3 min read

Quoting and requoting

Someone asked on StackOverflow how to compute the kurtosis and its standard error using the survey package. They were thinking of using svyrecvar, the variance estimation function that underlies most things in the package. That’s not actually the easiest approach: svyrecvar works with estimating questions, but for the kurtosis we don’t have estimating functions and instead have an explicit definition in terms of totals: \[\kappa = \frac{E[(X-\mu)^4]}{E[(X-\mu)^2]^2}.\] It’s likely to be easier to work with svycontrast and represent \(\hat\kappa\) as a function of estimated moments.

Let’s set up an example

One way to do this is to represent the second and fourth central moments, which go into the kurtosis formula, in terms of the first four uncentered moments. You could work this out, but it’s easier to look it up: \[E[(X-\mu)^4]= -3E[X]^4+6E[X]^2E[X^2]-4E[X]E[X^3]+E[X^4].\]

First, the raw moments

moments<-svymean(~enroll+I(enroll^2)+I(enroll^3)+I(enroll^4), dstrat)
moments
##                   mean         SE
## enroll      5.9528e+02 1.8509e+01
## I(enroll^2) 5.4895e+05 4.0250e+04
## I(enroll^3) 7.5137e+08 1.0066e+08
## I(enroll^4) 1.3348e+12 2.7683e+11

Now, the central moments

central_moments<-svycontrast(moments, list(mu4=quote(-3*enroll^4+6*enroll^2*`I(enroll^2)`-4*enroll*`I(enroll^3)`+`I(enroll^4)`),
sigma2=quote(`I(enroll^2)`-enroll^2)))
central_moments
##             nlcon         SE
## mu4    3.3618e+11 1.0458e+11
## sigma2 1.9459e+05 2.3116e+04

And finally, the kurtosis

svycontrast(central_moments, quote(mu4/(sigma2*sigma2)))
##           nlcon     SE
## contrast 8.8783 1.5678

The standard errors are computed at each step using the delta method, and this all works as long as the transformations are ones that deriv knows how to differentiate.

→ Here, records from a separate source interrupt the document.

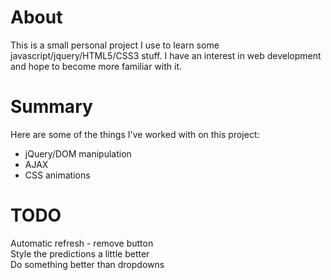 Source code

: About
=====

This is a small personal project I use to learn some javascript/jquery/HTML5/CSS3
stuff. I have an interest in web development and hope to become more familiar with it.

Summary
=======
Here are some of the things I've worked with on this project:  
* jQuery/DOM manipulation
* AJAX
* CSS animations

TODO
====
Automatic refresh - remove button  
Style the predictions a little better  
Do something better than dropdowns
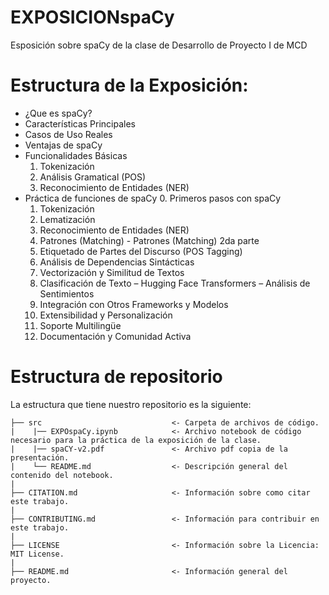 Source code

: # EXPOSICIONspaCy
Esposición sobre spaCy  de la clase de Desarrollo de Proyecto I de MCD

# Estructura de la Exposición:
* ¿Que es spaCy?
* Características Principales
* Casos de Uso Reales
* Ventajas de spaCy
* Funcionalidades Básicas
  1. Tokenización
  2. Análisis Gramatical (POS)
  3. Reconocimiento de Entidades (NER)
* Práctica de funciones de spaCy
  0. Primeros pasos con spaCy
  1. Tokenización
  2. Lematización
  3. Reconocimiento de Entidades (NER)
  4. Patrones (Matching) - Patrones (Matching) 2da parte
  5. Etiquetado de Partes del Discurso (POS Tagging)
  6. Análisis de Dependencias Sintácticas
  7. Vectorización y Similitud de Textos
  8. Clasificación de Texto – Hugging Face Transformers – Análisis de Sentimientos
  9. Integración con Otros Frameworks y Modelos
  10. Extensibilidad y Personalización
  11. Soporte Multilingüe
  12. Documentación y Comunidad Activa

# Estructura de repositorio

La estructura que tiene nuestro repositorio es la siguiente:

    ├── src                             <- Carpeta de archivos de código.    
    |    |── EXPOspaCy.ipynb            <- Archivo notebook de código necesario para la práctica de la exposición de la clase.
    |    |── spaCY-v2.pdf               <- Archivo pdf copia de la presentación.
    |    └── README.md                  <- Descripción general del contenido del notebook.
    |  
    ├── CITATION.md                     <- Información sobre como citar este trabajo.  
    |  
    ├── CONTRIBUTING.md                 <- Información para contribuir en este trabajo.  
    |   
    ├── LICENSE                         <- Información sobre la Licencia: MIT License.  
    |  
    ├── README.md                       <- Información general del proyecto.
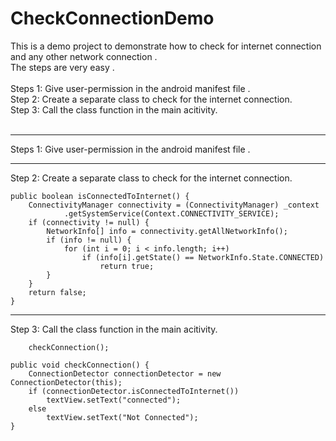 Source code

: CheckConnectionDemo
===================
This is a demo project to demonstrate how to check for internet connection and any other network connection .
<br/>The steps are very easy .
<br/>
<br/>Steps 1: Give user-permission in the android manifest file .
<br/>Step 2: Create a separate class to check for the internet connection.
<br/>Step 3: Call the class function in the main acitivity.
<br/><br/>
____________________________________________________________________________________________________________________________________________________________
Steps 1: Give user-permission in the android manifest file .

<uses-permission android:name="android.permission.INTERNET" />
    <uses-permission android:name="android.permission.ACCESS_NETWORK_STATE"/>

____________________________________________________________________________________________________________________________________________________________
Step 2: Create a separate class to check for the internet connection.

	public boolean isConnectedToInternet() {
		ConnectivityManager connectivity = (ConnectivityManager) _context
				.getSystemService(Context.CONNECTIVITY_SERVICE);
		if (connectivity != null) {
			NetworkInfo[] info = connectivity.getAllNetworkInfo();
			if (info != null) {
				for (int i = 0; i < info.length; i++)
					if (info[i].getState() == NetworkInfo.State.CONNECTED)
						return true;
			}
		}
		return false;
	}

____________________________________________________________________________________________________________________________________________________________
Step 3: Call the class function in the main acitivity.


		checkConnection();

	public void checkConnection() {
		ConnectionDetector connectionDetector = new ConnectionDetector(this);
		if (connectionDetector.isConnectedToInternet())
			textView.setText("connected");
		else
			textView.setText("Not Connected");
	}

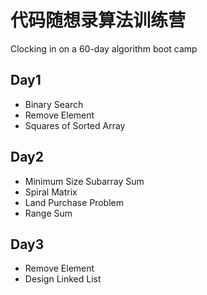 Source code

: # 代码随想录算法训练营
Clocking in on a 60-day algorithm boot camp
## Day1
* Binary Search
* Remove Element
* Squares of Sorted Array
## Day2
* Minimum Size Subarray Sum
* Spiral Matrix
* Land Purchase Problem
* Range Sum

## Day3
* Remove Element
* Design Linked List
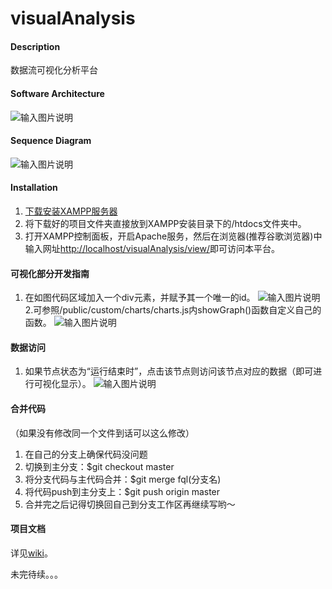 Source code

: # visualAnalysis

#### Description
数据流可视化分析平台

#### Software Architecture
![输入图片说明](https://images.gitee.com/uploads/images/2018/1123/100828_73209334_2141312.jpeg "实验室时间序列可视化分析平台.jpg")

#### Sequence Diagram
![输入图片说明](https://images.gitee.com/uploads/images/2018/1229/151602_136bf791_2141312.png "workflow时序图.png")
#### Installation

1. [下载安装XAMPP服务器](http://note.youdao.com/noteshare?id=611a754774eb730c5f730cc3bcbadb32)
2. 将下载好的项目文件夹直接放到XAMPP安装目录下的/htdocs文件夹中。
3. 打开XAMPP控制面板，开启Apache服务，然后在浏览器(推荐谷歌浏览器)中输入网址[http://localhost/visualAnalysis/view/](http://localhost/visualAnalysis/view/)即可访问本平台。

#### 可视化部分开发指南
1. 在如图代码区域加入一个div元素，并赋予其一个唯一的id。
![输入图片说明](https://images.gitee.com/uploads/images/2018/1121/224151_e476a838_2141312.png "屏幕快照 2018-11-21 22.40.31.png")
2.可参照/public/custom/charts/charts.js内showGraph()函数自定义自己的函数。
![输入图片说明](https://images.gitee.com/uploads/images/2018/1113/164407_c7855f2e_2141312.png "屏幕快照 2018-11-13 16.42.22.png")

#### 数据访问
1. 如果节点状态为“运行结束时”，点击该节点则访问该节点对应的数据（即可进行可视化显示）。
![输入图片说明](https://images.gitee.com/uploads/images/2018/1119/200727_43ed3be3_2141312.png "屏幕快照 2018-11-19 20.06.25.png")

#### 合并代码
（如果没有修改同一个文件到话可以这么修改）
1. 在自己的分支上确保代码没问题
2. 切换到主分支：$git checkout master
3. 将分支代码与主代码合并：$git merge fql(分支名)
4. 将代码push到主分支上：$git push origin master
5. 合并完之后记得切换回自己到分支工作区再继续写哟～

#### 项目文档
详见[wiki](https://gitee.com/DSM_fudan/visualAnalysis/wikis/%E8%8A%82%E7%82%B9%E9%85%8D%E7%BD%AE%E6%96%87%E4%BB%B6%E8%AF%B4%E6%98%8E?sort_id=1037802)。

未完待续。。。
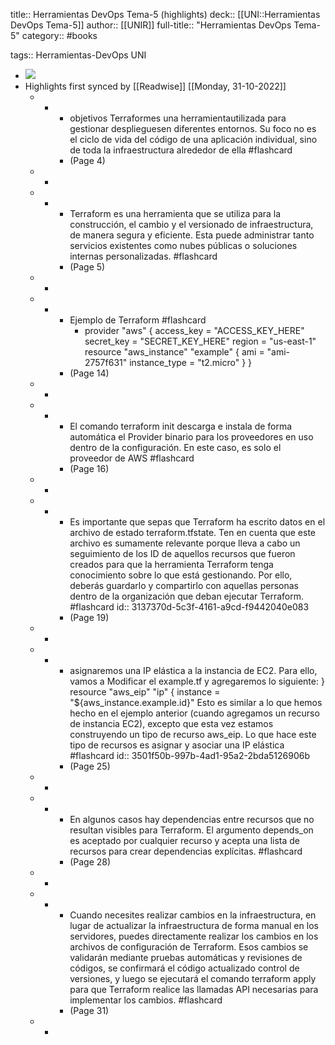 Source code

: title:: Herramientas DevOps Tema-5 (highlights)
deck:: [[UNI::Herramientas DevOps Tema-5]]
author:: [[UNIR]]
full-title:: "Herramientas DevOps Tema-5"
category:: #books

tags:: Herramientas-DevOps UNI

- ![](https://readwise-assets.s3.amazonaws.com/media/uploaded_book_covers/profile_22942/936d2bf0-976b-448c-89a2-1b0daff285b9.jpg)
- Highlights first synced by [[Readwise]] [[Monday, 31-10-2022]]
	- -
		- objetivos Terraformes  una  herramientautilizada  para  gestionar  desplieguesen  diferentes entornos. Su foco no es el ciclo de vida del código de una aplicación individual, sino de toda la infraestructura alrededor de ella #flashcard
		- (Page 4)
	- -
	- -
		- Terraform es una herramienta que se utiliza para la construcción, el cambio y el versionado de infraestructura, de manera segura y eficiente. Esta puede administrar tanto servicios existentes como nubes públicas o soluciones internas personalizadas. #flashcard
		- (Page 5)
	- -
	- -
		- Ejemplo de Terraform #flashcard
			- provider "aws" {  access_key = "ACCESS_KEY_HERE"  secret_key = "SECRET_KEY_HERE"  region = "us-east-1" resource "aws_instance" "example" {  ami = "ami-2757f631"  instance_type = "t2.micro" }  }
		- (Page 14)
	- -
	- -
		- El  comando  terraform  init descarga  e  instala  de  forma  automática  el Provider binario para los proveedores en uso dentro de la configuración. En este caso, es solo el proveedor de AWS #flashcard
		- (Page 16)
	- -
	- -
		- Es  importante  que  sepas  que  Terraform  ha  escrito  datos  en  el  archivo  de  estado terraform.tfstate. Ten en cuenta que este archivo es sumamente relevante porque lleva a cabo un seguimiento de los ID de aquellos recursos que fueron creados para que la herramienta Terraform tenga conocimiento sobre lo que está gestionando. Por ello,  deberás  guardarlo  y  compartirlo  con  aquellas  personas  dentro  de  la organización que deban ejecutar Terraform. #flashcard
		  id:: 3137370d-5c3f-4161-a9cd-f9442040e083
		- (Page 19)
	- -
	- -
		- asignaremos  una  IP  elástica  a  la instancia  de  EC2.  Para  ello,  vamos  a  Modificar  el  example.tf  y  agregaremos  lo siguiente: } resource "aws_eip" "ip" { instance = "${aws_instance.example.id}"   Esto es similar a lo que hemos hecho en el ejemplo anterior (cuando agregamos un recurso de  instancia  EC2), excepto que  esta  vez estamos  construyendo un  tipo de recurso aws_eip. Lo que hace este tipo de recursos es asignar y asociar una IP elástica #flashcard
		  id:: 3501f50b-997b-4ad1-95a2-2bda5126906b
		- (Page 25)
	- -
	- -
		- En algunos casos hay dependencias entre recursos que no resultan visibles para Terraform. El argumento depends_on es aceptado por cualquier recurso y acepta una lista de recursos para crear dependencias explícitas. #flashcard
		- (Page 28)
	- -
	- -
		- Cuando  necesites  realizar  cambios  en  la  infraestructura,  en  lugar  de  actualizar  la infraestructura de forma manual en los servidores, puedes directamente realizar los cambios en  los  archivos de  configuración de  Terraform.  Esos  cambios  se validarán mediante  pruebas  automáticas  y  revisiones  de  códigos,  se  confirmará  el  código actualizado control de versiones, y luego se ejecutará el comando terraform apply para  que  Terraform  realice  las  llamadas  API  necesarias  para  implementar  los cambios. #flashcard
		- (Page 31)
	- -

We’re just using basic arithmetic operations so that’s no problem.

And now you have two problems

The next problem is how to turn this into a function. I would normally think of using bquote to substitute things into expressions, but quoting things that already contain backticks gets messy.

So, the first solution I thought of: rename the user’s variable to something I can control, so I can write explicit formulas. I could rename it to enroll and use the code I already have, but that would be silly; the user might have a variable called enroll. Instead, let’s use a variable they probably don’t have:

svykurt<-function(formula, design){
    var_name <- formula[[2]]
    if (".x." %in% colnames(design)) stop("🙄")
    design<-eval(bquote(update(design, .x.=.(var_name))))
    moments<-svymean(~.x.+I(.x.^2)+I(.x.^3)+I(.x.^4), design)
    central_moments<-svycontrast(moments, 
        list(mu4=quote(-3*.x.^4+6*.x.^2*`I(.x.^2)`-4*.x.*`I(.x.^3)`+`I(.x.^4)`),
             sigma2=quote(`I(.x.^2)`-`.x.`^2)
    ))
    svycontrast(central_moments, quote(mu4/(sigma2*sigma2)))    
}

svykurt(~enroll, dstrat)
##           nlcon     SE
## contrast 8.8783 1.5678

This works, but it’s a bit icky. The user might have a variable called .x., and while you could argue people like that deserve everything they get, the variable might have been converted automatically from a name on some other system that isn’t legal in R.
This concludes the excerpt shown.